Simply permitting ESG considerations under ERISA is by no means 
pushing an agenda, but arbitrarily restricting it is.
    When we are talking about long-term investments, of course, 
fiduciaries should be able to factor in things like climate 
risks and unfair labor practices.
    Frankly, the fact that we are having this hearing stems 
from misconceptions, if not outright misrepresentations. 
Meanwhile, the administration has spent the first 100 days 
actively weakening retirement security, undermining faith in 
Social Security and Medicare, sowing doubt in those very 
systems, while imposing erratic tariff policies that have sent 
401K balances tumbling.
    If we are serious about protecting America's retirement, we 
should start by holding the administration accountable. Mr. 
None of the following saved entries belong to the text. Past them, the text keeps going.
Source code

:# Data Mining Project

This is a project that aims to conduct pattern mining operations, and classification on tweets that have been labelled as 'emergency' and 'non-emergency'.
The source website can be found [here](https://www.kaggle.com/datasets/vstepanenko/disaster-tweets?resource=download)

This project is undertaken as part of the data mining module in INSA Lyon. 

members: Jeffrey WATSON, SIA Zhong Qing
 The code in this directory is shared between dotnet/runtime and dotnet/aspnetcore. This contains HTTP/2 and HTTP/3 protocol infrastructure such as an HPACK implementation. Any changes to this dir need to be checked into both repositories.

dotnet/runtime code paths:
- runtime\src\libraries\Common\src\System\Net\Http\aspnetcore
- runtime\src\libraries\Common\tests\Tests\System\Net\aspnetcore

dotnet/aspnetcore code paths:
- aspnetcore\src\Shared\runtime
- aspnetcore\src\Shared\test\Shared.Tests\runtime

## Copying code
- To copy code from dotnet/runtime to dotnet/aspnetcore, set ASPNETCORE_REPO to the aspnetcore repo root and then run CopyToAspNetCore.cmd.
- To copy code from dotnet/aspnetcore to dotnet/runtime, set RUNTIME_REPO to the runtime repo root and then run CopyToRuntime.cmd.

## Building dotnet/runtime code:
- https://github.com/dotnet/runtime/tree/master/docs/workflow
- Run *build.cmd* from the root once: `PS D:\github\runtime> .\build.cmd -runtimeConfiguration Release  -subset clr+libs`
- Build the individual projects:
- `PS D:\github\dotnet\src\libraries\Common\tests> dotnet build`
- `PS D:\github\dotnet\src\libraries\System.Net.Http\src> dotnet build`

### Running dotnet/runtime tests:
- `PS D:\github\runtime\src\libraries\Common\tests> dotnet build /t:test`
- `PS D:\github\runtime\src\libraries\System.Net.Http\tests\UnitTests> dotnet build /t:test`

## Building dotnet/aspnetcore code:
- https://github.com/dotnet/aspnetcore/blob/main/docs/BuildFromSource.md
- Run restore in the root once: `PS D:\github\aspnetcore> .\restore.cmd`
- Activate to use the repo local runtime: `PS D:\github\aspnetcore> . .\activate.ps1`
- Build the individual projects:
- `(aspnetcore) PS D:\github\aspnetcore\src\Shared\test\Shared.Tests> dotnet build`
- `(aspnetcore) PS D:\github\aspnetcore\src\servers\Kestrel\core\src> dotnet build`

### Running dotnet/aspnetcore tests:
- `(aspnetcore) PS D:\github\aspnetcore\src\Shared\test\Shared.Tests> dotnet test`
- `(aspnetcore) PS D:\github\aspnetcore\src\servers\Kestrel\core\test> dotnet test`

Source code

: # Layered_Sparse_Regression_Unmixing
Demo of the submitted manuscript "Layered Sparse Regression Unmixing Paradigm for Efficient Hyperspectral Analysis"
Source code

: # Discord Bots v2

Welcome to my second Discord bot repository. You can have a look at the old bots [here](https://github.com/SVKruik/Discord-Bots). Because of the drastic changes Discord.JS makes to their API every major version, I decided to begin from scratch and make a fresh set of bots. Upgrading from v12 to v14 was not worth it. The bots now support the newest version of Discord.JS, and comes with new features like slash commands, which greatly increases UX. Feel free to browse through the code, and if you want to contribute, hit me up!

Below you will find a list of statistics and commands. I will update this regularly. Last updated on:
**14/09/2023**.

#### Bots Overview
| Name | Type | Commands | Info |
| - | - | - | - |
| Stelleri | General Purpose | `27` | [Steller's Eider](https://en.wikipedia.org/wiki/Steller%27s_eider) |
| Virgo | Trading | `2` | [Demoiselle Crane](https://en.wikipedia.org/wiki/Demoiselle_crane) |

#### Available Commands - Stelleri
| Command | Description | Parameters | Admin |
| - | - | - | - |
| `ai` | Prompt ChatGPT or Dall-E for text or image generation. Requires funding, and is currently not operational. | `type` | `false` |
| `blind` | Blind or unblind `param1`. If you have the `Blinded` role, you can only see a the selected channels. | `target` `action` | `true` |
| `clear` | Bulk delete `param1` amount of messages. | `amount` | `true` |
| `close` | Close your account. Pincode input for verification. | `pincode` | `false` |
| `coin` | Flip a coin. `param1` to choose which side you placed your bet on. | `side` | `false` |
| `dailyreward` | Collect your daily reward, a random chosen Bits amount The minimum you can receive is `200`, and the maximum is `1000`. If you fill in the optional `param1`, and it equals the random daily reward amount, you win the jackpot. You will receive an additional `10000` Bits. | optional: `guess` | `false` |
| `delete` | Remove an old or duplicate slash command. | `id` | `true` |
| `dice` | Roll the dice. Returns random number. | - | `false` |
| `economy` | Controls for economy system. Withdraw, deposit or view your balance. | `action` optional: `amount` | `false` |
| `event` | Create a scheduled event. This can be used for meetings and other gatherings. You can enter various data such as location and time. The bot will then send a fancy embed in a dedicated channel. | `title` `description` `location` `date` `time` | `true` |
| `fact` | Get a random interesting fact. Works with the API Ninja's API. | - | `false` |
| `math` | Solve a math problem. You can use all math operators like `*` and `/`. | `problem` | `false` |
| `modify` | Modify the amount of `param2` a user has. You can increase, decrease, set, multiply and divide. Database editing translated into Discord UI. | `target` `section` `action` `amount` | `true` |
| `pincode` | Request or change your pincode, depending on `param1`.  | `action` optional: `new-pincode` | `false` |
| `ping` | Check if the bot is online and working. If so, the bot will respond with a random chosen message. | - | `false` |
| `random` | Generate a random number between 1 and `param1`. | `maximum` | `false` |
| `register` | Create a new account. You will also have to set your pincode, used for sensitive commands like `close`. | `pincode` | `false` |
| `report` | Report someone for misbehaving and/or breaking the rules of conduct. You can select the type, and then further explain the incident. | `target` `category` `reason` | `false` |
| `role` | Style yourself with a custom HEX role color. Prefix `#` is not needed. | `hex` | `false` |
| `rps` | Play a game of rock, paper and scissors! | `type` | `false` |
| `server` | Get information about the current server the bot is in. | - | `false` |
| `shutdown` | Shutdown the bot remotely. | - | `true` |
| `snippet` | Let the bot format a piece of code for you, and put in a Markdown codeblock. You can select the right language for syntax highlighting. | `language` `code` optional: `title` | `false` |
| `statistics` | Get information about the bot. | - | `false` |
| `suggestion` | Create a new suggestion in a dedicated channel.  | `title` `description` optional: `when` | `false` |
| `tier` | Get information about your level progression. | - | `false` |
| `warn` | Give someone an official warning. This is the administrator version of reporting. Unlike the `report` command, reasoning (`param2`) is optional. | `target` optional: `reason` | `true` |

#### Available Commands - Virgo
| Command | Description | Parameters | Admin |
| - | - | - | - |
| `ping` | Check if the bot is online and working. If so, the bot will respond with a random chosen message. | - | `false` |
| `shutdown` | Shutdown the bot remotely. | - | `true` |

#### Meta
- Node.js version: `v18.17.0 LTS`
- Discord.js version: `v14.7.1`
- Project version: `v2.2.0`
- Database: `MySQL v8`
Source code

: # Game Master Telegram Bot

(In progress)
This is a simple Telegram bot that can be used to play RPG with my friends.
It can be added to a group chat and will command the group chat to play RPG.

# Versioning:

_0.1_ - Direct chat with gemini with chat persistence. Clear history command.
Rees, could you please elaborate on how that accountability can 
and should occur, including as it relates to congressional 
oversight?
    Mr. Rees. Yes, Congressman. It is vitally important that 
Congress assert its Article I powers over the Federal budget to 
restore funding for the Social Security Administration, and 
rehiring our dedicated public servants, whose jobs are to 
ensure that working people receive the Social Security benefits 
that they have earned through a lifetime of hard work.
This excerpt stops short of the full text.